Set down every entry once more, exactly as it appears.

Records to use
•••

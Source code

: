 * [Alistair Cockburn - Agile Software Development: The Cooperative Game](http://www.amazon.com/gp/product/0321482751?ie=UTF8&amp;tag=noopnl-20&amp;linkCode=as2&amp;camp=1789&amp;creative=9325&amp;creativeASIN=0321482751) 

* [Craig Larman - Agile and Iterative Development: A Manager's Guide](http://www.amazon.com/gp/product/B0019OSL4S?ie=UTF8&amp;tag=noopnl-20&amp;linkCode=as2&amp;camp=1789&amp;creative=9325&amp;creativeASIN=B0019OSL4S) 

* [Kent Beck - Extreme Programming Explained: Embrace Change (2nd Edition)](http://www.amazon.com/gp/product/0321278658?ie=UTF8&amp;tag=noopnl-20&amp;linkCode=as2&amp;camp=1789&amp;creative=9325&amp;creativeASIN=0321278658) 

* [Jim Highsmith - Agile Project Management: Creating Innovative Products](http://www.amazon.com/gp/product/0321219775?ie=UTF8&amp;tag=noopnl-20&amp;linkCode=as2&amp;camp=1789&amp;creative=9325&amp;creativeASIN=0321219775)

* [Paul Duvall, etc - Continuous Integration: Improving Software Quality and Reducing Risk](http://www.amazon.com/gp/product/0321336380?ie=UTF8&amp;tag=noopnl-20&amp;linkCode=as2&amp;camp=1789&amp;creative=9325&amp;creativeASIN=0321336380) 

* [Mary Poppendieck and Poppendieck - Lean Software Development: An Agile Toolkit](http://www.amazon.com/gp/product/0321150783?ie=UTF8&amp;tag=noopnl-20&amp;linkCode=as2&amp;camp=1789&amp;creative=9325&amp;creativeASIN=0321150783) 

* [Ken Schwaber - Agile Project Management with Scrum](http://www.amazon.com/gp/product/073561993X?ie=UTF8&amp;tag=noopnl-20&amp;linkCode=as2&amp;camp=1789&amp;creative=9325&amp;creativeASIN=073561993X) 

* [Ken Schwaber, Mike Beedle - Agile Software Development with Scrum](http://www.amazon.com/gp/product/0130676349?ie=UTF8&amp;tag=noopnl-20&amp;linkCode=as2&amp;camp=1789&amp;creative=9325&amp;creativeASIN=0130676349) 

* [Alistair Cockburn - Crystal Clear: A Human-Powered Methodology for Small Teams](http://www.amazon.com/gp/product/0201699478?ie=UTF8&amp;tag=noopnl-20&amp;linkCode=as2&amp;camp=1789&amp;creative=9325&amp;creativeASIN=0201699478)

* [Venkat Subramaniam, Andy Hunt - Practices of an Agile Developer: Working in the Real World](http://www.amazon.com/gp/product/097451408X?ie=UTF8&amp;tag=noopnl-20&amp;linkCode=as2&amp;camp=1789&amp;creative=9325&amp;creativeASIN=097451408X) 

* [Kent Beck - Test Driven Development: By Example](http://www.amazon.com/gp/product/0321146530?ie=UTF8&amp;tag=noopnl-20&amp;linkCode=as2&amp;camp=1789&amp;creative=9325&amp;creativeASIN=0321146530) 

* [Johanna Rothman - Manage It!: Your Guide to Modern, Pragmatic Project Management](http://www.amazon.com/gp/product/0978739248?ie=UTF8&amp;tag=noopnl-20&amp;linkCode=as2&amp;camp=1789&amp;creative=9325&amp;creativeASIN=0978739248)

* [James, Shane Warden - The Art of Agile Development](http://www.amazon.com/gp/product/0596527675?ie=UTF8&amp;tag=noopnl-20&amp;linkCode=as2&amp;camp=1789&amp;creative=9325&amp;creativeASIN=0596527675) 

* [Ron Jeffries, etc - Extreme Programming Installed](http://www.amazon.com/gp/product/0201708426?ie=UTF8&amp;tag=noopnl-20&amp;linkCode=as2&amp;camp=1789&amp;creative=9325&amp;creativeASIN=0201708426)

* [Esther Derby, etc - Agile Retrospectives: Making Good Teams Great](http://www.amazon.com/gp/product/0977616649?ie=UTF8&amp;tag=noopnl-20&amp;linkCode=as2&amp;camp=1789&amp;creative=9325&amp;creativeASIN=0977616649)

•••

Task answer
Source code

: * [Alistair Cockburn - Agile Software Development: The Cooperative Game](http://www.amazon.com/gp/product/0321482751?ie=UTF8&amp;tag=noopnl-20&amp;linkCode=as2&amp;camp=1789&amp;creative=9325&amp;creativeASIN=0321482751) 

* [Craig Larman - Agile and Iterative Development: A Manager's Guide](http://www.amazon.com/gp/product/B0019OSL4S?ie=UTF8&amp;tag=noopnl-20&amp;linkCode=as2&amp;camp=1789&amp;creative=9325&amp;creativeASIN=B0019OSL4S) 

* [Kent Beck - Extreme Programming Explained: Embrace Change (2nd Edition)](http://www.amazon.com/gp/product/0321278658?ie=UTF8&amp;tag=noopnl-20&amp;linkCode=as2&amp;camp=1789&amp;creative=9325&amp;creativeASIN=0321278658) 

* [Jim Highsmith - Agile Project Management: Creating Innovative Products](http://www.amazon.com/gp/product/0321219775?ie=UTF8&amp;tag=noopnl-20&amp;linkCode=as2&amp;camp=1789&amp;creative=9325&amp;creativeASIN=0321219775)

* [Paul Duvall, etc - Continuous Integration: Improving Software Quality and Reducing Risk](http://www.amazon.com/gp/product/0321336380?ie=UTF8&amp;tag=noopnl-20&amp;linkCode=as2&amp;camp=1789&amp;creative=9325&amp;creativeASIN=0321336380) 

* [Mary Poppendieck and Poppendieck - Lean Software Development: An Agile Toolkit](http://www.amazon.com/gp/product/0321150783?ie=UTF8&amp;tag=noopnl-20&amp;linkCode=as2&amp;camp=1789&amp;creative=9325&amp;creativeASIN=0321150783) 

* [Ken Schwaber - Agile Project Management with Scrum](http://www.amazon.com/gp/product/073561993X?ie=UTF8&amp;tag=noopnl-20&amp;linkCode=as2&amp;camp=1789&amp;creative=9325&amp;creativeASIN=073561993X) 

* [Ken Schwaber, Mike Beedle - Agile Software Development with Scrum](http://www.amazon.com/gp/product/0130676349?ie=UTF8&amp;tag=noopnl-20&amp;linkCode=as2&amp;camp=1789&amp;creative=9325&amp;creativeASIN=0130676349) 

* [Alistair Cockburn - Crystal Clear: A Human-Powered Methodology for Small Teams](http://www.amazon.com/gp/product/0201699478?ie=UTF8&amp;tag=noopnl-20&amp;linkCode=as2&amp;camp=1789&amp;creative=9325&amp;creativeASIN=0201699478)

* [Venkat Subramaniam, Andy Hunt - Practices of an Agile Developer: Working in the Real World](http://www.amazon.com/gp/product/097451408X?ie=UTF8&amp;tag=noopnl-20&amp;linkCode=as2&amp;camp=1789&amp;creative=9325&amp;creativeASIN=097451408X) 

* [Kent Beck - Test Driven Development: By Example](http://www.amazon.com/gp/product/0321146530?ie=UTF8&amp;tag=noopnl-20&amp;linkCode=as2&amp;camp=1789&amp;creative=9325&amp;creativeASIN=0321146530) 

* [Johanna Rothman - Manage It!: Your Guide to Modern, Pragmatic Project Management](http://www.amazon.com/gp/product/0978739248?ie=UTF8&amp;tag=noopnl-20&amp;linkCode=as2&amp;camp=1789&amp;creative=9325&amp;creativeASIN=0978739248)

* [James, Shane Warden - The Art of Agile Development](http://www.amazon.com/gp/product/0596527675?ie=UTF8&amp;tag=noopnl-20&amp;linkCode=as2&amp;camp=1789&amp;creative=9325&amp;creativeASIN=0596527675) 

* [Ron Jeffries, etc - Extreme Programming Installed](http://www.amazon.com/gp/product/0201708426?ie=UTF8&amp;tag=noopnl-20&amp;linkCode=as2&amp;camp=1789&amp;creative=9325&amp;creativeASIN=0201708426)

* [Esther Derby, etc - Agile Retrospectives: Making Good Teams Great](http://www.amazon.com/gp/product/0977616649?ie=UTF8&amp;tag=noopnl-20&amp;linkCode=as2&amp;camp=1789&amp;creative=9325&amp;creativeASIN=0977616649)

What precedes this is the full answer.